The Aircraft Mechanics Fraternal Association represents about 7,000 United mechanics. The union said members "overwhelmingly" rejected the contract, although it did not release vote totals.
"The employees have shown that they do not have faith in the company's ability to successfully return United Airlines to profitability," O.V. Delle-Femine, AMFA's national director, said in a statement. "Our members are tired of subsidizing mismanagement."
The union said the cuts total more than 18 percent when reductions in benefits such as sick time and holidays are factored in.
United is seeking to rewrite all its labor contracts to save costs for the second time in its 26-month bankruptcy. After slashing labor costs by $2.5 billion annually in 2003, the airline now says it needs another $725 million in yearly reductions.
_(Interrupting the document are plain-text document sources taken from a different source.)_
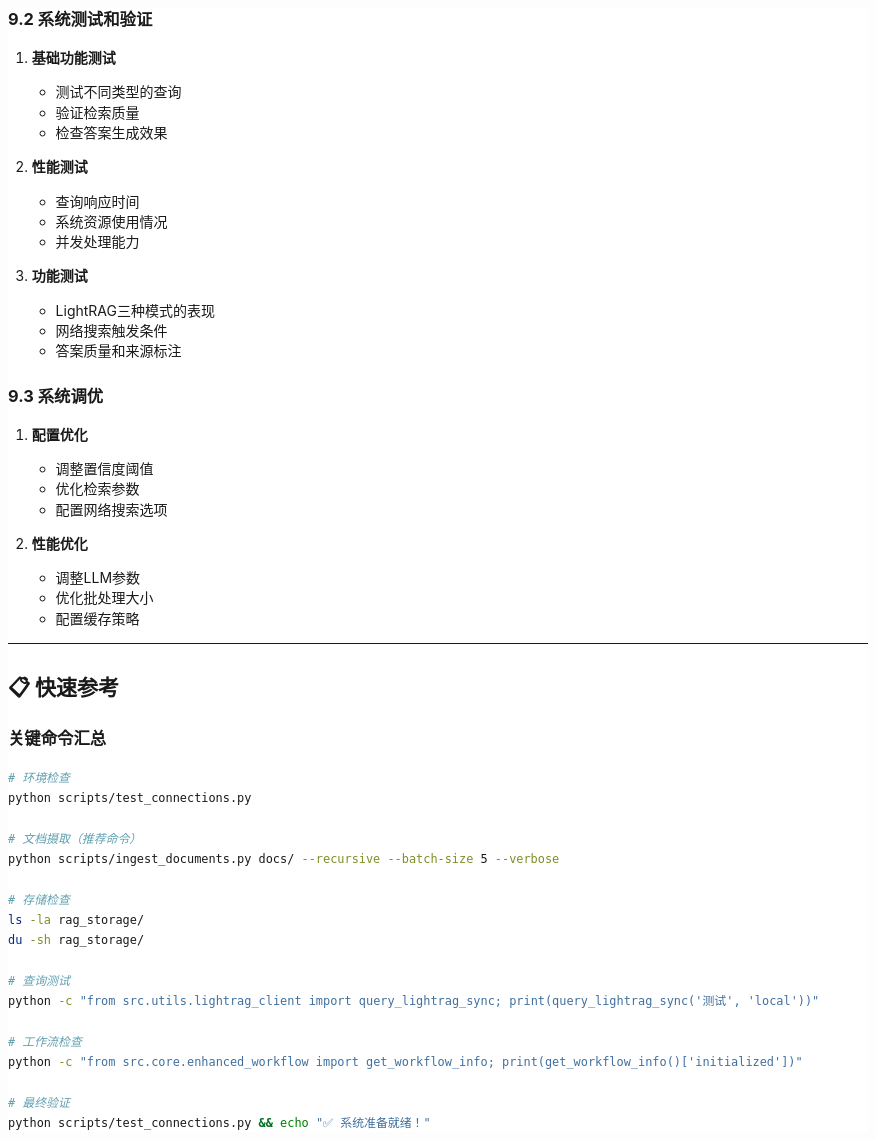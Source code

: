 ### 9.2 系统测试和验证
1. **基础功能测试**
   - 测试不同类型的查询
   - 验证检索质量
   - 检查答案生成效果

2. **性能测试**
   - 查询响应时间
   - 系统资源使用情况
   - 并发处理能力

3. **功能测试**
   - LightRAG三种模式的表现
   - 网络搜索触发条件
   - 答案质量和来源标注

### 9.3 系统调优
1. **配置优化**
   - 调整置信度阈值
   - 优化检索参数
   - 配置网络搜索选项

2. **性能优化**
   - 调整LLM参数
   - 优化批处理大小
   - 配置缓存策略

---

## 📋 快速参考

### 关键命令汇总
```bash
# 环境检查
python scripts/test_connections.py

# 文档摄取（推荐命令）
python scripts/ingest_documents.py docs/ --recursive --batch-size 5 --verbose

# 存储检查
ls -la rag_storage/
du -sh rag_storage/

# 查询测试
python -c "from src.utils.lightrag_client import query_lightrag_sync; print(query_lightrag_sync('测试', 'local'))"

# 工作流检查
python -c "from src.core.enhanced_workflow import get_workflow_info; print(get_workflow_info()['initialized'])"

# 最终验证
python scripts/test_connections.py && echo "✅ 系统准备就绪！"
```


  ['Entity']: 1200个
  ['Document']: 47个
Analysts said the cuts by United, a unit of Elk Grove Village, Ill.-based UAL Corp., risk alienating employees and could even threaten the airline's survival if it seeks to impose them by court order. Eastern Airlines went out of business in 1991 after its mechanics went on strike rather than accept sharply reduced wages in bankruptcy.
But it is unclear whether the union can legally strike under rules of the national Railway Labor Act, which governs airline contracts.
"We think the employees represented by AMFA are not legally permitted to take that action," United spokeswoman Jean Medina said. "We will take whatever action is necessary to prevent any potential disruption of our operations."
AMFA spokesman Richard Turk said the union's legal team believes it does have the right to strike if a judge replaces the union's contract.
George Novak, an airline industry researcher at George Washington University's Aviation Institute, said he thinks it's unlikely AMFA would strike. He said disruptive labor actions such as sickouts are more likely, which could bring closer scrutiny from the Federal Aviation Administration (news - web sites) on safety and maintenance compliance.
"United needs all good news right now to emerge from bankruptcy, and this is not good news," Novak said.
He said the vote should send a message to the beleaguered airline industry that there are limits to the number of times it can rework labor agreements in order to stem large losses.
"I think this shows the industry that at some point these unions have got to say no; the airlines can't keep going back and saying, 'You've got to take another cut,'" Novak said.
United mechanic Dave Quinn, who sat in on the negotiations, said United officials rejected a union proposal agreeing to wage cuts provided they could be refunded in the future if fuel costs or pressure on fares eased.
"They have made the bogey man out to be fuel prices and weak revenue, so we offered them a loan to bridge the current financial crisis," said Quinn, who has worked as a United mechanic in Chicago for 20 years. "As soon as revenues increase or fuel costs go down, we'd see some payback."
Quinn said United's rejection of that proposal swayed many members to vote against the contract.
Darryl Jenkins, a professor of airline management at Embry Riddle Aeronautical University at Daytona Beach, Fla., said AMFA's strike threat eventually could scare away some United customers.
"I always take what these (union) guys say seriously because the threat itself is enough to cause passengers to book away," Jenkins said.
United pilots and flight attendants are conducting similar contract ratification votes, with the results to be announced Monday. Members of the Air Line Pilots Association (news - web sites) are weighing an 11.8 percent pay cut. Details of the Association of Flight Attendants tentative deal have not been disclosed.
The union representing baggage handlers, ramp workers and public-contact workers faces an April 11 deadline for negotiating a pact after a short-term deal was put in place this month.
The nation's No. 2 carrier also wants to eliminate its traditional pension plans and replace them with defined-contribution plans, a move that has inflamed unions and prompted dismay from the federal Pension Benefit Guaranty Corp., which would be expected to take responsibility for up to $6.4 billion of United's pension liabilities.